*** Opening of EXERCISE INPUTS ***

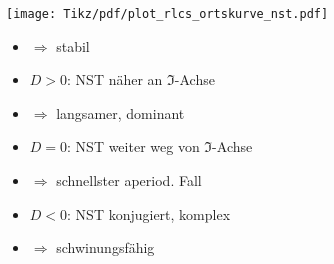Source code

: \begin{frame}[t]
{\begin{minipage}{\textwidth}\centering
    \begin{minipage}{0.4\textwidth}\centering
        \texttt{[image: Tikz/pdf/plot\_rlcs\_ortskurve\_nst.pdf]}%
    \end{minipage}%
    \begin{minipage}{0.56\textwidth}\centering
        \begin{itemize}
            \item[]  $\Rightarrow$ stabil
            \item[] $D>0$: NST näher an $\Im$-Achse
            \item[] \hspace{2cm} $\Rightarrow$ langsamer, dominant
            \item[] $D=0$: NST weiter weg von $\Im$-Achse
            \item[] \hspace{2cm} $\Rightarrow$ schnellster aperiod. Fall
            \item[] $D<0$: NST konjugiert, komplex
            \item[] \hspace{2cm} $\Rightarrow$ schwinungsfähig
        \end{itemize}
    \end{minipage}
\end{minipage}
}%
\end{frame}

\newpage%
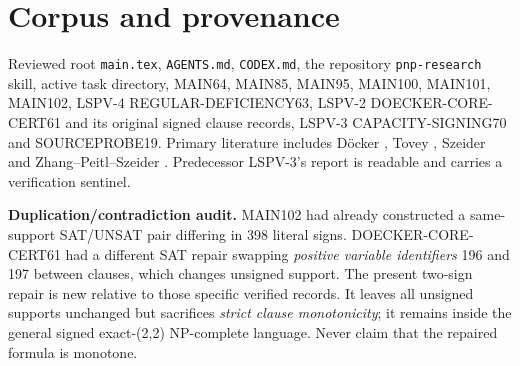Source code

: \documentclass[11pt]{article}
\begin{document}
\section{Corpus and provenance}
Reviewed root \texttt{main.tex}, \texttt{AGENTS.md}, \texttt{CODEX.md}, the repository \texttt{pnp-research} skill, active task directory, MAIN64, MAIN85, MAIN95, MAIN100, MAIN101, MAIN102, LSPV-4 REGULAR-DEFICIENCY63, LSPV-2 DOECKER-CORE-CERT61 and its original signed clause records, LSPV-3 CAPACITY-SIGNING70 and SOURCEPROBE19. Primary literature includes D\"ocker \cite{docker}, Tovey \cite{tovey}, Szeider \cite{szeider} and Zhang--Peitl--Szeider \cite{zps}. Predecessor LSPV-3's report is readable and carries a verification sentinel.

\noindent\textbf{Duplication/contradiction audit.}
MAIN102 had already constructed a same-support SAT/UNSAT pair differing in 398 literal signs. DOECKER-CORE-CERT61 had a different SAT repair swapping \emph{positive variable identifiers} 196 and 197 between clauses, which changes unsigned support. The present two-sign repair is new relative to those specific verified records. It leaves all unsigned supports unchanged but sacrifices \emph{strict clause monotonicity}; it remains inside the general signed exact-(2,2) NP-complete language. Never claim that the repaired formula is monotone.
\end{document}
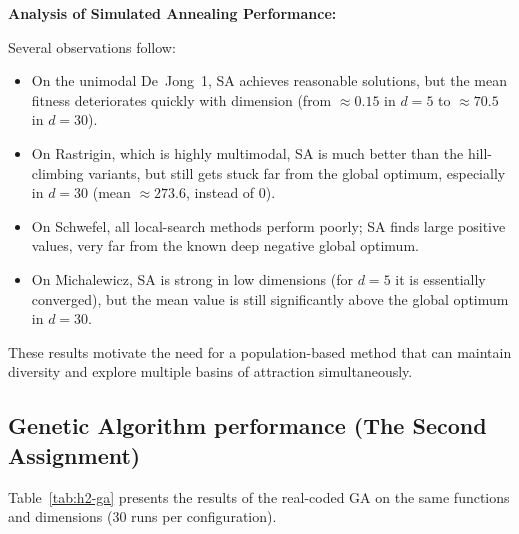\documentclass[a4paper,11pt]{article}
\begin{document}
\vspace{2em}

\noindent\textbf{Analysis of Simulated Annealing Performance:}

\vspace{0.5em}

Several observations follow:
\begin{itemize}
  \item On the unimodal De~Jong~1, SA achieves reasonable solutions, but the mean
        fitness deteriorates quickly with dimension (from $\approx 0.15$ in $d=5$
        to $\approx 70.5$ in $d=30$).
  \item On Rastrigin, which is highly multimodal, SA is much better than the
        hill-climbing variants, but still gets stuck far from the global optimum,
        especially in $d=30$ (mean $\approx 273.6$, instead of $0$).
  \item On Schwefel, all local-search methods perform poorly; SA finds large
        positive values, very far from the known deep negative global optimum.
  \item On Michalewicz, SA is strong in low dimensions (for $d=5$ it is
        essentially converged), but the mean value is still significantly
        above the global optimum in $d=30$.
\end{itemize}

These results motivate the need for a population-based method that can maintain
diversity and explore multiple basins of attraction simultaneously.

\clearpage
\subsection{Genetic Algorithm performance (The Second Assignment)}

\vspace{1em}

Table~\ref{tab:h2-ga} presents the results of the real-coded GA on the same
functions and dimensions (30 runs per configuration).

\vspace{1.5em}
\end{document}

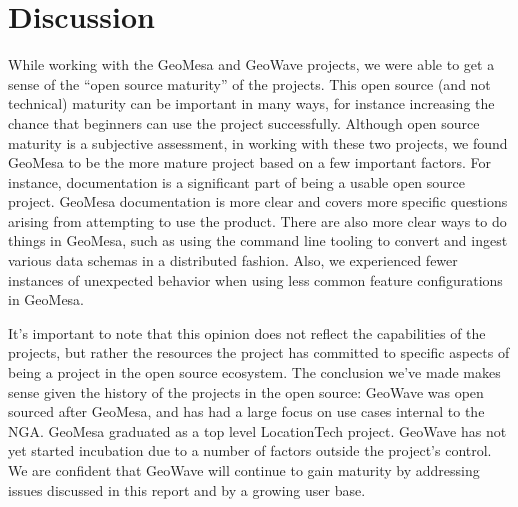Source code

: \section{Discussion}
\label{sec:subjective}



While working with the GeoMesa and GeoWave projects, we were able to get a sense of the ``open source maturity'' of the projects.
This open source (and not technical) maturity can be important in many ways, for instance increasing the chance that beginners can use the project successfully.
Although open source maturity is a subjective assessment, in working with these two projects, we found GeoMesa to be the more mature project based on a few important factors.
For instance, documentation is a significant part of being a usable open source project.
GeoMesa documentation is more clear and covers more specific questions arising from attempting to use the product.
There are also more clear ways to do things in GeoMesa, such as using the command line tooling to convert and ingest various data schemas in a distributed fashion.
Also, we experienced fewer instances of unexpected behavior when using less common feature configurations in GeoMesa.

It's important to note that this opinion does not reflect the capabilities of the projects, but rather the resources the project has committed to specific aspects of being a project in the open source ecosystem.
The conclusion we've made makes sense given the history of the projects in the open source: GeoWave was open sourced after GeoMesa, and has had a large focus on use cases internal to the NGA.
GeoMesa graduated as a top level LocationTech project.
GeoWave has not yet started incubation due to a number of factors outside the project's control.
We are confident that GeoWave will continue to gain maturity by addressing issues discussed in this report and by a growing user base.
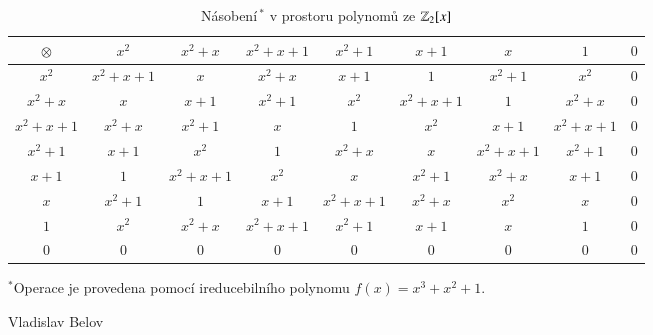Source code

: \documentclass[11pt,american,czech]{article}
\begin{document}
\begin{table}[h]
\begin{threeparttable}
\caption{Násobení$\,^*$ v prostoru polynomů ze $\Bbb{Z}_{\small 2}[x]$}
\begin{tabular}{|c||c|c|c|c|c|c|c| C{2.5mm} |}
\hline
$\otimes$ & $x^2$ & $x^2+x$ & $x^2+x+1$ & $x^2+1$ & $x+1$ & $x$ & $1$ & $0$ \\ \hline \hline
$x^2$ & $x^2+x+1$ & $x$ & $x^2+x$ & $x+1$ & $1$ & $x^2+1$ & $x^2$ & $0$ \\ \hline
$x^2+x$ & $x$ & $x+1$ & $x^2+1$ & $x^2$ & $x^2+x+1$ & $1$ & $x^2+x$ & $0$ \\ \hline
$x^2+x+1$ & $x^2+x$ & $x^2+1$ & $x$ & $1$ & $x^2$ & $x+1$ & $x^2+x+1$ & $0$ \\ \hline
$x^2+1$ & $x+1$ & $x^2$ & $1$ & $x^2+x$ & $x$ & $x^2+x+1$ & $x^2+1$ & $0$ \\ \hline
$x+1$ & $1$ & $x^2+x+1$ & $x^2$ & $x$ & $x^2+1$ & $x^2+x$ & $x+1$ & $0$ \\ \hline
$x$ & $x^2+1$ & $1$ & $x+1$ & $x^2+x+1$ & $x^2+x$ & $x^2$ & $x$ & $0$ \\ \hline
$1$ & $x^2$ & $x^2+x$ & $x^2+x+1$ & $x^2+1$ & $x+1$ & $x$ & $1$ & $0$ \\ \hline
$0$ & $0$ & $0$ & $0$ & $0$ & $0$ & $0$ & $0$ & $0$ \\ \hline
\end{tabular} 
\begin{tablenotes}
      \scriptsize
      \item $^*$Operace je provedena pomocí ireducebilního polynomu $f(x)=x^3+x^2+1$.
    \end{tablenotes}
\end{threeparttable} 
\end{table}


\vfill
\begin{flushright}
Vladislav Belov
\end{flushright}
\pagebreak
\end{document}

*** Close of EXERCISE INPUTS ***

Restate the data above word for word, so that the only difference is the missing pictures.

### ANSWER TO THIS EXERCISE
Source code

: \begin{frame}[t]
{\begin{minipage}{\textwidth}\centering
    \begin{minipage}{0.4\textwidth}\centering
        \texttt{[image: Tikz/pdf/plot\_rlcs\_ortskurve\_nst.pdf]}%
    \end{minipage}%
    \begin{minipage}{0.56\textwidth}\centering
        \begin{itemize}
            \item[]  $\Rightarrow$ stabil
            \item[] $D>0$: NST näher an $\Im$-Achse
            \item[] \hspace{2cm} $\Rightarrow$ langsamer, dominant
            \item[] $D=0$: NST weiter weg von $\Im$-Achse
            \item[] \hspace{2cm} $\Rightarrow$ schnellster aperiod. Fall
            \item[] $D<0$: NST konjugiert, komplex
            \item[] \hspace{2cm} $\Rightarrow$ schwinungsfähig
        \end{itemize}
    \end{minipage}
\end{minipage}
}%
\end{frame}

\newpage%
Source code

: \documentclass[11pt]{article}
\begin{document}
\section{Corpus and provenance}
Reviewed root \texttt{main.tex}, \texttt{AGENTS.md}, \texttt{CODEX.md}, the repository \texttt{pnp-research} skill, active task directory, MAIN64, MAIN85, MAIN95, MAIN100, MAIN101, MAIN102, LSPV-4 REGULAR-DEFICIENCY63, LSPV-2 DOECKER-CORE-CERT61 and its original signed clause records, LSPV-3 CAPACITY-SIGNING70 and SOURCEPROBE19. Primary literature includes D\"ocker \cite{docker}, Tovey \cite{tovey}, Szeider \cite{szeider} and Zhang--Peitl--Szeider \cite{zps}. Predecessor LSPV-3's report is readable and carries a verification sentinel.

\noindent\textbf{Duplication/contradiction audit.}
MAIN102 had already constructed a same-support SAT/UNSAT pair differing in 398 literal signs. DOECKER-CORE-CERT61 had a different SAT repair swapping \emph{positive variable identifiers} 196 and 197 between clauses, which changes unsigned support. The present two-sign repair is new relative to those specific verified records. It leaves all unsigned supports unchanged but sacrifices \emph{strict clause monotonicity}; it remains inside the general signed exact-(2,2) NP-complete language. Never claim that the repaired formula is monotone.
\end{document}
\documentclass[a4paper,11pt]{article}
\begin{document}
\vspace{2em}

\noindent\textbf{Analysis of Simulated Annealing Performance:}

\vspace{0.5em}

Several observations follow:
\begin{itemize}
  \item On the unimodal De~Jong~1, SA achieves reasonable solutions, but the mean
        fitness deteriorates quickly with dimension (from $\approx 0.15$ in $d=5$
        to $\approx 70.5$ in $d=30$).
  \item On Rastrigin, which is highly multimodal, SA is much better than the
        hill-climbing variants, but still gets stuck far from the global optimum,
        especially in $d=30$ (mean $\approx 273.6$, instead of $0$).
  \item On Schwefel, all local-search methods perform poorly; SA finds large
        positive values, very far from the known deep negative global optimum.
  \item On Michalewicz, SA is strong in low dimensions (for $d=5$ it is
        essentially converged), but the mean value is still significantly
        above the global optimum in $d=30$.
\end{itemize}

These results motivate the need for a population-based method that can maintain
diversity and explore multiple basins of attraction simultaneously.

\clearpage
\subsection{Genetic Algorithm performance (The Second Assignment)}

\vspace{1em}

Table~\ref{tab:h2-ga} presents the results of the real-coded GA on the same
functions and dimensions (30 runs per configuration).

\vspace{1.5em}
\end{document}

Source code

: \section{Discussion}
\label{sec:subjective}



While working with the GeoMesa and GeoWave projects, we were able to get a sense of the ``open source maturity'' of the projects.
This open source (and not technical) maturity can be important in many ways, for instance increasing the chance that beginners can use the project successfully.
Although open source maturity is a subjective assessment, in working with these two projects, we found GeoMesa to be the more mature project based on a few important factors.
For instance, documentation is a significant part of being a usable open source project.
GeoMesa documentation is more clear and covers more specific questions arising from attempting to use the product.
There are also more clear ways to do things in GeoMesa, such as using the command line tooling to convert and ingest various data schemas in a distributed fashion.
Also, we experienced fewer instances of unexpected behavior when using less common feature configurations in GeoMesa.

It's important to note that this opinion does not reflect the capabilities of the projects, but rather the resources the project has committed to specific aspects of being a project in the open source ecosystem.
The conclusion we've made makes sense given the history of the projects in the open source: GeoWave was open sourced after GeoMesa, and has had a large focus on use cases internal to the NGA.
GeoMesa graduated as a top level LocationTech project.
GeoWave has not yet started incubation due to a number of factors outside the project's control.
We are confident that GeoWave will continue to gain maturity by addressing issues discussed in this report and by a growing user base.
Source code

: \documentclass[11pt,american,czech]{article}
\begin{document}
\begin{table}[h]
\begin{threeparttable}
\caption{Násobení$\,^*$ v prostoru polynomů ze $\Bbb{Z}_{\small 2}[x]$}
\begin{tabular}{|c||c|c|c|c|c|c|c| C{2.5mm} |}
\hline
$\otimes$ & $x^2$ & $x^2+x$ & $x^2+x+1$ & $x^2+1$ & $x+1$ & $x$ & $1$ & $0$ \\ \hline \hline
$x^2$ & $x^2+x+1$ & $x$ & $x^2+x$ & $x+1$ & $1$ & $x^2+1$ & $x^2$ & $0$ \\ \hline
$x^2+x$ & $x$ & $x+1$ & $x^2+1$ & $x^2$ & $x^2+x+1$ & $1$ & $x^2+x$ & $0$ \\ \hline
$x^2+x+1$ & $x^2+x$ & $x^2+1$ & $x$ & $1$ & $x^2$ & $x+1$ & $x^2+x+1$ & $0$ \\ \hline
$x^2+1$ & $x+1$ & $x^2$ & $1$ & $x^2+x$ & $x$ & $x^2+x+1$ & $x^2+1$ & $0$ \\ \hline
$x+1$ & $1$ & $x^2+x+1$ & $x^2$ & $x$ & $x^2+1$ & $x^2+x$ & $x+1$ & $0$ \\ \hline
$x$ & $x^2+1$ & $1$ & $x+1$ & $x^2+x+1$ & $x^2+x$ & $x^2$ & $x$ & $0$ \\ \hline
$1$ & $x^2$ & $x^2+x$ & $x^2+x+1$ & $x^2+1$ & $x+1$ & $x$ & $1$ & $0$ \\ \hline
$0$ & $0$ & $0$ & $0$ & $0$ & $0$ & $0$ & $0$ & $0$ \\ \hline
\end{tabular} 
\begin{tablenotes}
      \scriptsize
      \item $^*$Operace je provedena pomocí ireducebilního polynomu $f(x)=x^3+x^2+1$.
    \end{tablenotes}
\end{threeparttable} 
\end{table}


\vfill
\begin{flushright}
Vladislav Belov
\end{flushright}
\pagebreak
\end{document}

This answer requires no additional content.